COBE, Gravitational Waves, Inflation and Extended Inflation

Abstract

We analyse the implications for inflationary models of the cosmic microwave background (cmb) anisotropy measured by COBE. Vacuum fluctuations during inflation generate an adiabatic density perturbation, and also gravitational waves. The ratio of these two contributions to the cmb anisotropy is given for an arbitrary slow-roll inflaton potential. Results from the IRAS/QDOT and POTENT galaxy surveys are used to normalise the spectrum of the density perturbation on the scale $20h^{-1}\Mpc$, so that the COBE measurement on the scale $10^3h^{-1}\Mpc$ provides a lower bound on the spectral index $n$. For `power law' and `extended' inflation, gravitational waves are significant and the bound is $n>0.84$ at the $2$-sigma level.

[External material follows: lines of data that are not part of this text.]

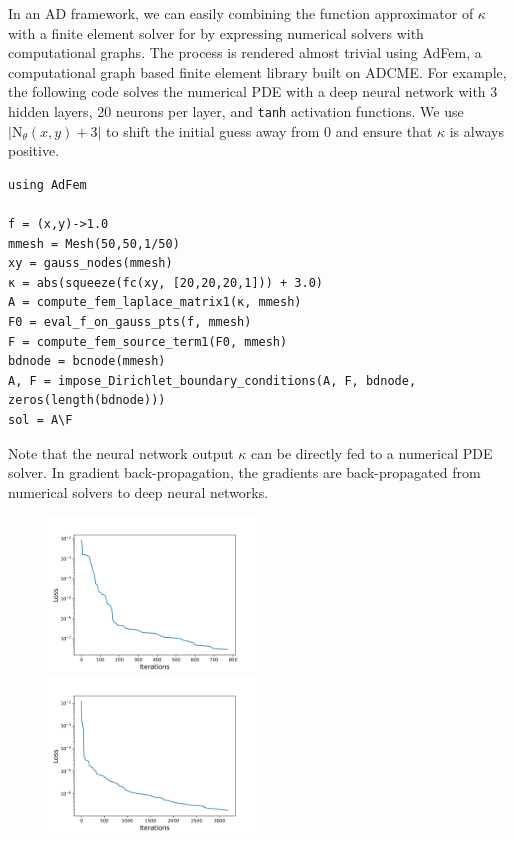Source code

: \documentclass[3p,preprint,12pt]{elsarticle}
\begin{document}
In an AD framework, we can easily combining the function approximator of $\kappa$ with a finite element solver for  by expressing numerical solvers with computational graphs. The process is rendered almost trivial using AdFem, a computational graph based finite element library built on ADCME. For example, the following code solves the numerical PDE with a deep neural network with 3 hidden layers, 20 neurons per layer, and \texttt{tanh} activation functions. We use $|\text{N}_\theta(x, y) + 3|$ to shift the initial guess away from 0 and ensure that $\kappa$ is always positive. 
\begin{verbatim}
using AdFem

f = (x,y)->1.0
mmesh = Mesh(50,50,1/50)
xy = gauss_nodes(mmesh)
κ = abs(squeeze(fc(xy, [20,20,20,1])) + 3.0)
A = compute_fem_laplace_matrix1(κ, mmesh)
F0 = eval_f_on_gauss_pts(f, mmesh)
F = compute_fem_source_term1(F0, mmesh)
bdnode = bcnode(mmesh)
A, F = impose_Dirichlet_boundary_conditions(A, F, bdnode, zeros(length(bdnode)))
sol = A\F 
\end{verbatim}
Note that the neural network output $\kappa$ can be directly fed to a numerical PDE solver. In gradient back-propagation, the gradients are back-propagated from numerical solvers to deep neural networks. 

\begin{figure}[htpb]
    \centering
    \includegraphics[width=0.49\textwidth]{figures/combine_loss.png}~
    \includegraphics[width=0.49\textwidth]{figures/combine_loss_rbf.png}
    \caption{}
    \label{fig:closs_nn}
\end{figure}
\end{document}
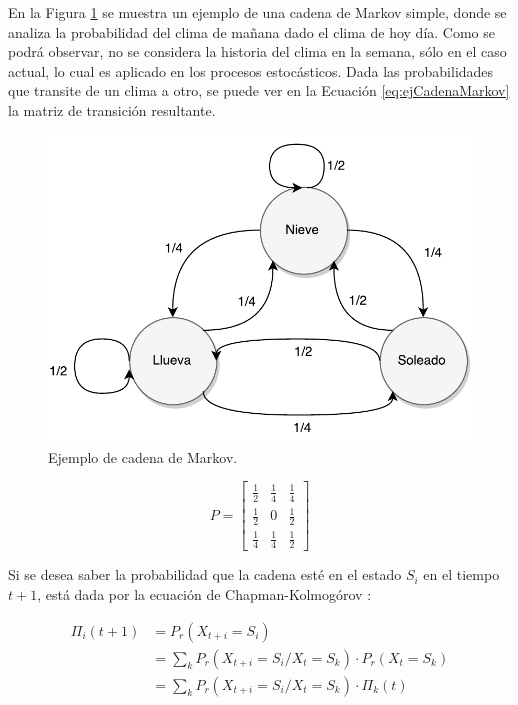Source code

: En la Figura \ref{fig:ejCadenaMarkov} se muestra un ejemplo de una cadena de Markov simple, donde se analiza la probabilidad del clima de mañana dado el clima de hoy día. Como se podrá observar, no se considera la historia del clima en la semana, sólo en el caso actual, lo cual es aplicado en los procesos estocásticos. Dada las probabilidades que transite de un clima a otro, se puede ver en la Ecuación \ref{eq:ejCadenaMarkov} la matriz de transición resultante.

\begin{figure}
	\centering
	\includegraphics[scale=0.5]{images/EjCadenaMarkov.pdf}
	\caption{Ejemplo de cadena de Markov.}
	\label{fig:ejCadenaMarkov}
\end{figure}

\begin{equation} \label{eq:ejCadenaMarkov}
	P =
	\begin{bmatrix}
		\frac{1}{2} & \frac{1}{4} & \frac{1}{4} \\
		\frac{1}{2} & 0 & \frac{1}{2} \\
		\frac{1}{4} & \frac{1}{4} & \frac{1}{2}
	\end{bmatrix}	
\end{equation}

Si se desea saber la probabilidad que la cadena esté en el estado $S_i$ en el tiempo $t+1$, está dada por la ecuación de Chapman-Kolmogórov \citep{Papoulis1984}:

\begin{equation} \label{eq:chapman-kolmogorov1}
\begin{split}
	\Pi_{i} (t+1) &= P_r(X_{t+i}=S_i) \\
				  &= \sum _{k} P_r(X_{t+i} = S_i / X_t = S_k)·P_r(X_t = S_k)\\
				  &= \sum _{k} P_r(X_{t+i} = S_i / X_t = S_k)·\Pi_{k} (t)
\end{split}	
\end{equation}

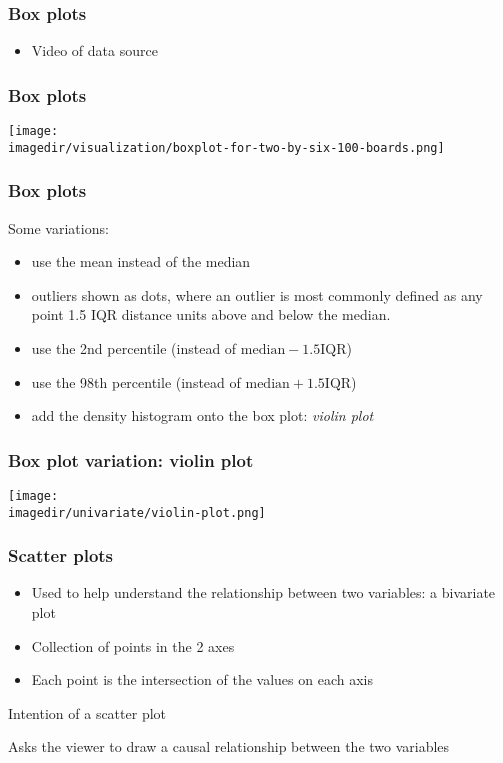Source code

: \begin{frame}\frametitle{Box plots}
	\begin{itemize}
		\item	Video of data source 
	\end{itemize}
\end{frame}

\begin{frame}\frametitle{Box plots}
	\begin{center}
		\texttt{[image: \\imagedir/visualization/boxplot-for-two-by-six-100-boards.png]}
	\end{center}
\end{frame}

\begin{frame}\frametitle{Box plots}
	
	Some variations:
	\begin{itemize}
		\item	use the mean instead of the median 
		\item	outliers shown as dots, where an outlier is most commonly defined as any point 1.5 IQR distance units above and below the median. 
		\item	use the 2nd percentile (instead of $\text{median} - 1.5\text{IQR}$) 
		\item	use the 98th percentile (instead of $\text{median} + 1.5\text{IQR}$) 
		\item	add the density histogram onto the box plot: \emph{violin plot} 
	\end{itemize}
\end{frame}

\begin{frame}\frametitle{Box plot variation: violin plot}
	\begin{center}
		\texttt{[image: \\imagedir/univariate/violin-plot.png]}
	\end{center}
\end{frame}

\begin{frame}\frametitle{Scatter plots}
	\begin{itemize}
		\item	Used to help understand the relationship between two variables: a bivariate plot 
		\item	Collection of points in the 2 axes 
		\item	Each point is the intersection of the values on each axis 
	\end{itemize}
	\begin{block}
		{Intention of a scatter plot} 
		\begin{center}
			Asks the viewer to draw a causal relationship between the two variables 
		\end{center}
	\end{block}
\end{frame}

For `natural' inflation, gravitational waves are negligible and the constraint is weakened to $n>0.70$, at best marginally consistent with a recent proposal for explaining the excess clustering observed in the APM galaxy survey. Many versions of extended inflation, including those based on the Brans--Dicke theory, are ruled out, because they require $n\lsim 0.75$ in order that bubbles formed at the end of inflation should not be observed now in the cmb.